Em relato emocionante à Folha de Campo Largo, Ana, irmã de Cleide, uma das vítimas fatais, contou que a viagem havia sido tranquila, marcada por alegria e expectativa. Segundo ela, o motorista era cuidadoso e realizou diversas paradas durante o trajeto. Menos de meia hora antes do acidente, ele informou aos passageiros que faltavam menos de 200 quilômetros para a chegada em casa.

“A gente estava cochilando quando tudo aconteceu. Eu não cheguei a dormir completamente, só ouvi um barulho muito forte e, naquele momento, ninguém conseguia entender o que tinha acontecido. Foi um choque muito grande. As pessoas que sobreviveram começaram a se manifestar depois, tentando entender a situação. Eu só pensava em acalmar minha filha, dizendo para ela ficar tranquila”, conta Ana, que estava acompanhada de sua filha de apenas 07 anos, e que não sofreu nenhum ferimento.

Muito emocionada, ela comentou que ficou no local do acidente até o último momento. “Quando consegui sair, percebi que havia pessoas presas dentro da van e que o resgate ainda estava chegando. Foi um momento de muita angústia, porque a gente queria ajudar, mas não tinha como. Algumas vítimas ficaram presas e o atendimento levou um tempo até conseguir retirar todos.
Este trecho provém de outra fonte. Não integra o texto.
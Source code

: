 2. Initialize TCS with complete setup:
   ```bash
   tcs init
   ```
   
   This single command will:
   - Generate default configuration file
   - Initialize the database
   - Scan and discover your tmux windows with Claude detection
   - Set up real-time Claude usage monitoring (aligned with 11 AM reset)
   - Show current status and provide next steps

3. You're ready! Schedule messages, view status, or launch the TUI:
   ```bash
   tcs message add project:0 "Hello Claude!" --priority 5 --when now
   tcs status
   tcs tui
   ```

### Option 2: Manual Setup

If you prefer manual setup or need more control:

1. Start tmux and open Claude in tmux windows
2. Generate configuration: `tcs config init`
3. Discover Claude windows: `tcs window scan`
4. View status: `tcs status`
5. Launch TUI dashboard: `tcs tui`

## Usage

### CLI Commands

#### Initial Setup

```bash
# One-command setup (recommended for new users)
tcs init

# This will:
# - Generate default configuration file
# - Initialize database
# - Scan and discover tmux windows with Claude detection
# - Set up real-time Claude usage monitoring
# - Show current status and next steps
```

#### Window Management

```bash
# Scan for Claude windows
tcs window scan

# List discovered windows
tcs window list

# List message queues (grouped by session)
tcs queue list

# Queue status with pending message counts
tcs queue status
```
Eu permaneci ali até o final, esperando notícias dos meus familiares e dos meus amigos.”

No momento do acidente, a van transportava 20 passageiros, sendo que duas pessoas foram socorridas em estado grave (código 3), duas com ferimentos moderados (código 2) e as outras com ferimentos leves, sendo que entre às vítimas tem dois jovens de 19 e 22 anos. Os feridos foram encaminhados para hospitais da grande Curitiba. Entre os feridos está mais uma das irmãs de Ana, que está na UTI e precisou realizar uma cirurgia na região pélvica. Ana sofreu ferimentos no joelho. No velório, há outros passageiros sobreviventes ao acidente.

Diante da tragédia, a Prefeitura de Campo Largo decretou luto oficial de três dias e manifestou solidariedade às famílias, assim como a Câmara Municipal. A Congregação Cristã do Brasil em Campo Largo também divulgou nota de pesar, pedindo orações e união da comunidade neste momento de dor. O culto fúnebre acontecerá nesta terça-feira (06), às 15h, na Vila Olímpica.

Questionados sobre como é a compreensão da morte na visão dos fiéis da CCB, alguns dos presentes explicaram que enxergam este momento como necessário para alcançar a vida eterna ao lado de Deus. Entendem o período da morte como um sono profundo e aguardam, com esperança, a volta de Jesus, quando Ele virá buscar os Seus filhos que descansam.